**WHAT THE TASK ASKS**.
The expected output is every line of the data exactly as shown, minus the images.

Source data
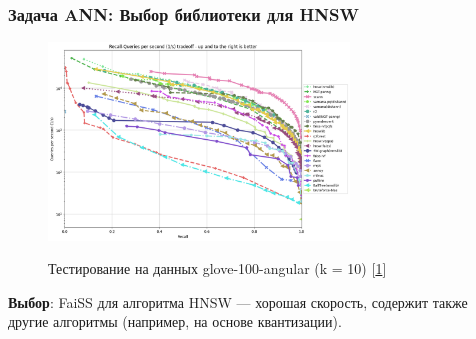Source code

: \documentclass{beamer}
\begin{document}
\begin{frame}

\frametitle{Задача ANN: Выбор библиотеки для HNSW}

\begin{figure}
\centering
\includegraphics[width=8cm]{glove-100-angular_10_angular.png}

Тестирование на данных glove-100-angular (k = 10) [\href{ann-benchmark.com}{\color{blue}1}]
\end{figure}

\textbf{Выбор}: FaiSS для алгоритма HNSW --- хорошая скорость, содержит также другие алгоритмы (например, на основе квантизации).


\end{frame}
\end{document}
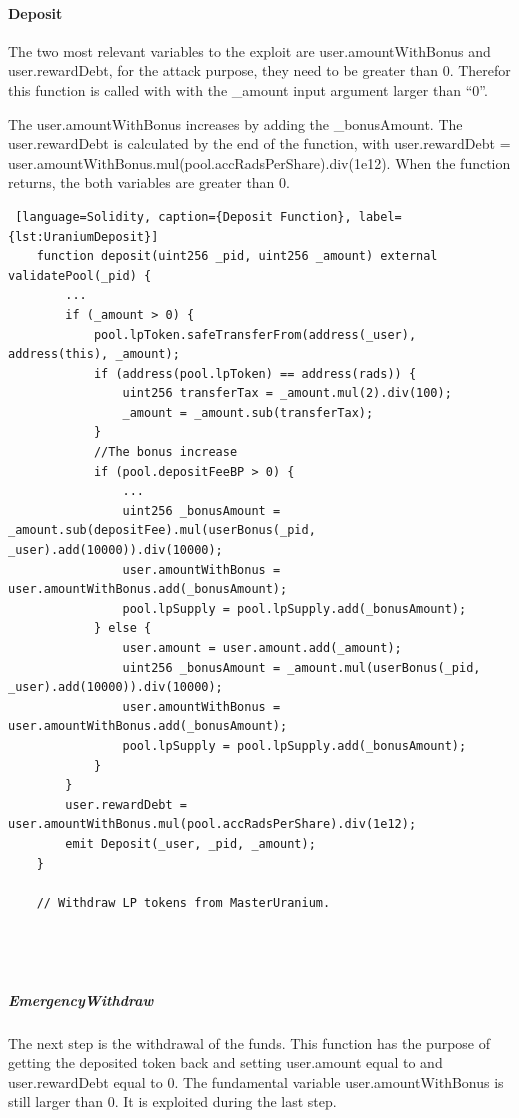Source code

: \paragraph{Deposit} The two most relevant variables to the exploit are user.amountWithBonus and user.rewardDebt, for the attack purpose, they need to be greater than 0.
Therefor this function is called with  with the \_amount input argument larger than “0”. 

The user.amountWithBonus increases by adding  
the \_bonusAmount. 
The user.rewardDebt is calculated by the end of the function, with
user.rewardDebt = 
user.amountWithBonus.mul(pool.accRadsPerShare).div(1e12).
When the function returns, the  both variables are greater than 0.

\begin{lstlisting} [language=Solidity, caption={Deposit Function}, label={lst:UraniumDeposit}]
    function deposit(uint256 _pid, uint256 _amount) external validatePool(_pid) {
        ...
        if (_amount > 0) {
            pool.lpToken.safeTransferFrom(address(_user), address(this), _amount);
            if (address(pool.lpToken) == address(rads)) {
                uint256 transferTax = _amount.mul(2).div(100);
                _amount = _amount.sub(transferTax);
            }
            //The bonus increase
            if (pool.depositFeeBP > 0) {
                ...
                uint256 _bonusAmount = _amount.sub(depositFee).mul(userBonus(_pid, _user).add(10000)).div(10000);
                user.amountWithBonus = user.amountWithBonus.add(_bonusAmount);
                pool.lpSupply = pool.lpSupply.add(_bonusAmount);
            } else {
                user.amount = user.amount.add(_amount);
                uint256 _bonusAmount = _amount.mul(userBonus(_pid, _user).add(10000)).div(10000);
                user.amountWithBonus = user.amountWithBonus.add(_bonusAmount);
                pool.lpSupply = pool.lpSupply.add(_bonusAmount);
            }
        }
        user.rewardDebt = user.amountWithBonus.mul(pool.accRadsPerShare).div(1e12);
        emit Deposit(_user, _pid, _amount);
    }

    // Withdraw LP tokens from MasterUranium.




\end{lstlisting} 

\subparagraph{EmergencyWithdraw} 
The next step is the withdrawal of the funds. 
This function has the purpose of getting the deposited token back and setting user.amount equal to and user.rewardDebt equal to 0.
The fundamental variable user.amountWithBonus is still larger than 0. It is exploited during the last step.

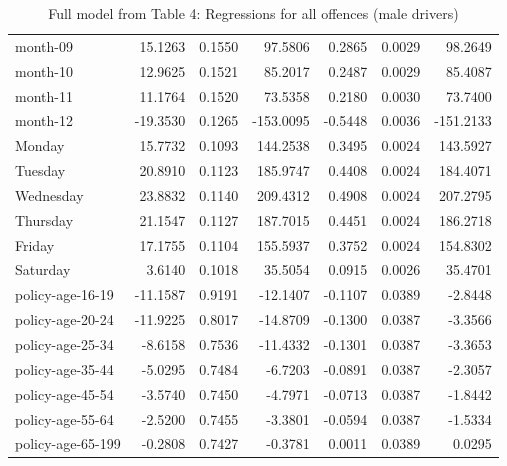 \documentclass[10pt]{article}
\begin{document}
\begin{table}[ht]
\begin{tabular}{lrrrrrr}
  month-09 & 15.1263 & 0.1550 & 97.5806 & 0.2865 & 0.0029 & 98.2649 \\ 
  month-10 & 12.9625 & 0.1521 & 85.2017 & 0.2487 & 0.0029 & 85.4087 \\ 
  month-11 & 11.1764 & 0.1520 & 73.5358 & 0.2180 & 0.0030 & 73.7400 \\ 
  month-12 & -19.3530 & 0.1265 & -153.0095 & -0.5448 & 0.0036 & -151.2133 \\ 
  Monday & 15.7732 & 0.1093 & 144.2538 & 0.3495 & 0.0024 & 143.5927 \\ 
  Tuesday & 20.8910 & 0.1123 & 185.9747 & 0.4408 & 0.0024 & 184.4071 \\ 
  Wednesday & 23.8832 & 0.1140 & 209.4312 & 0.4908 & 0.0024 & 207.2795 \\ 
  Thursday & 21.1547 & 0.1127 & 187.7015 & 0.4451 & 0.0024 & 186.2718 \\ 
  Friday & 17.1755 & 0.1104 & 155.5937 & 0.3752 & 0.0024 & 154.8302 \\ 
  Saturday & 3.6140 & 0.1018 & 35.5054 & 0.0915 & 0.0026 & 35.4701 \\ 
  policy-age-16-19 & -11.1587 & 0.9191 & -12.1407 & -0.1107 & 0.0389 & -2.8448 \\ 
  policy-age-20-24 & -11.9225 & 0.8017 & -14.8709 & -0.1300 & 0.0387 & -3.3566 \\ 
  policy-age-25-34 & -8.6158 & 0.7536 & -11.4332 & -0.1301 & 0.0387 & -3.3653 \\ 
  policy-age-35-44 & -5.0295 & 0.7484 & -6.7203 & -0.0891 & 0.0387 & -2.3057 \\ 
  policy-age-45-54 & -3.5740 & 0.7450 & -4.7971 & -0.0713 & 0.0387 & -1.8442 \\ 
  policy-age-55-64 & -2.5200 & 0.7455 & -3.3801 & -0.0594 & 0.0387 & -1.5334 \\ 
  policy-age-65-199 & -0.2808 & 0.7427 & -0.3781 & 0.0011 & 0.0389 & 0.0295 \\ 
   \hline
\end{tabular}
\caption{Full model from Table 4: Regressions for all offences (male drivers)} 
\label{tab_4_all_pts_with_age_M}
\end{table}


\clearpage
\pagebreak



\end{document}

**ANSWER FOR THE TASK**.
Source code

: \documentclass{beamer}
\begin{document}
\begin{frame}

\frametitle{Задача ANN: Выбор библиотеки для HNSW}

\begin{figure}
\centering
\includegraphics[width=8cm]{glove-100-angular_10_angular.png}

Тестирование на данных glove-100-angular (k = 10) [\href{ann-benchmark.com}{\color{blue}1}]
\end{figure}

\textbf{Выбор}: FaiSS для алгоритма HNSW --- хорошая скорость, содержит также другие алгоритмы (например, на основе квантизации).


\end{frame}
\end{document}
Source code

: \paragraph{Deposit} The two most relevant variables to the exploit are user.amountWithBonus and user.rewardDebt, for the attack purpose, they need to be greater than 0.
Therefor this function is called with  with the \_amount input argument larger than “0”. 

The user.amountWithBonus increases by adding  
the \_bonusAmount. 
The user.rewardDebt is calculated by the end of the function, with
user.rewardDebt = 
user.amountWithBonus.mul(pool.accRadsPerShare).div(1e12).
When the function returns, the  both variables are greater than 0.

\begin{lstlisting} [language=Solidity, caption={Deposit Function}, label={lst:UraniumDeposit}]
    function deposit(uint256 _pid, uint256 _amount) external validatePool(_pid) {
        ...
        if (_amount > 0) {
            pool.lpToken.safeTransferFrom(address(_user), address(this), _amount);
            if (address(pool.lpToken) == address(rads)) {
                uint256 transferTax = _amount.mul(2).div(100);
                _amount = _amount.sub(transferTax);
            }
            //The bonus increase
            if (pool.depositFeeBP > 0) {
                ...
                uint256 _bonusAmount = _amount.sub(depositFee).mul(userBonus(_pid, _user).add(10000)).div(10000);
                user.amountWithBonus = user.amountWithBonus.add(_bonusAmount);
                pool.lpSupply = pool.lpSupply.add(_bonusAmount);
            } else {
                user.amount = user.amount.add(_amount);
                uint256 _bonusAmount = _amount.mul(userBonus(_pid, _user).add(10000)).div(10000);
                user.amountWithBonus = user.amountWithBonus.add(_bonusAmount);
                pool.lpSupply = pool.lpSupply.add(_bonusAmount);
            }
        }
        user.rewardDebt = user.amountWithBonus.mul(pool.accRadsPerShare).div(1e12);
        emit Deposit(_user, _pid, _amount);
    }

    // Withdraw LP tokens from MasterUranium.




\end{lstlisting} 

\subparagraph{EmergencyWithdraw} 
The next step is the withdrawal of the funds. 
This function has the purpose of getting the deposited token back and setting user.amount equal to and user.rewardDebt equal to 0.
The fundamental variable user.amountWithBonus is still larger than 0. It is exploited during the last step.

 \documentclass[10pt]{article}
\begin{document}
\begin{table}[ht]
\begin{tabular}{lrrrrrr}
  month-09 & 15.1263 & 0.1550 & 97.5806 & 0.2865 & 0.0029 & 98.2649 \\ 
  month-10 & 12.9625 & 0.1521 & 85.2017 & 0.2487 & 0.0029 & 85.4087 \\ 
  month-11 & 11.1764 & 0.1520 & 73.5358 & 0.2180 & 0.0030 & 73.7400 \\ 
  month-12 & -19.3530 & 0.1265 & -153.0095 & -0.5448 & 0.0036 & -151.2133 \\ 
  Monday & 15.7732 & 0.1093 & 144.2538 & 0.3495 & 0.0024 & 143.5927 \\ 
  Tuesday & 20.8910 & 0.1123 & 185.9747 & 0.4408 & 0.0024 & 184.4071 \\ 
  Wednesday & 23.8832 & 0.1140 & 209.4312 & 0.4908 & 0.0024 & 207.2795 \\ 
  Thursday & 21.1547 & 0.1127 & 187.7015 & 0.4451 & 0.0024 & 186.2718 \\ 
  Friday & 17.1755 & 0.1104 & 155.5937 & 0.3752 & 0.0024 & 154.8302 \\ 
  Saturday & 3.6140 & 0.1018 & 35.5054 & 0.0915 & 0.0026 & 35.4701 \\ 
  policy-age-16-19 & -11.1587 & 0.9191 & -12.1407 & -0.1107 & 0.0389 & -2.8448 \\ 
  policy-age-20-24 & -11.9225 & 0.8017 & -14.8709 & -0.1300 & 0.0387 & -3.3566 \\ 
  policy-age-25-34 & -8.6158 & 0.7536 & -11.4332 & -0.1301 & 0.0387 & -3.3653 \\ 
  policy-age-35-44 & -5.0295 & 0.7484 & -6.7203 & -0.0891 & 0.0387 & -2.3057 \\ 
  policy-age-45-54 & -3.5740 & 0.7450 & -4.7971 & -0.0713 & 0.0387 & -1.8442 \\ 
  policy-age-55-64 & -2.5200 & 0.7455 & -3.3801 & -0.0594 & 0.0387 & -1.5334 \\ 
  policy-age-65-199 & -0.2808 & 0.7427 & -0.3781 & 0.0011 & 0.0389 & 0.0295 \\ 
   \hline
\end{tabular}
\caption{Full model from Table 4: Regressions for all offences (male drivers)} 
\label{tab_4_all_pts_with_age_M}
\end{table}


\clearpage
\pagebreak



\end{document}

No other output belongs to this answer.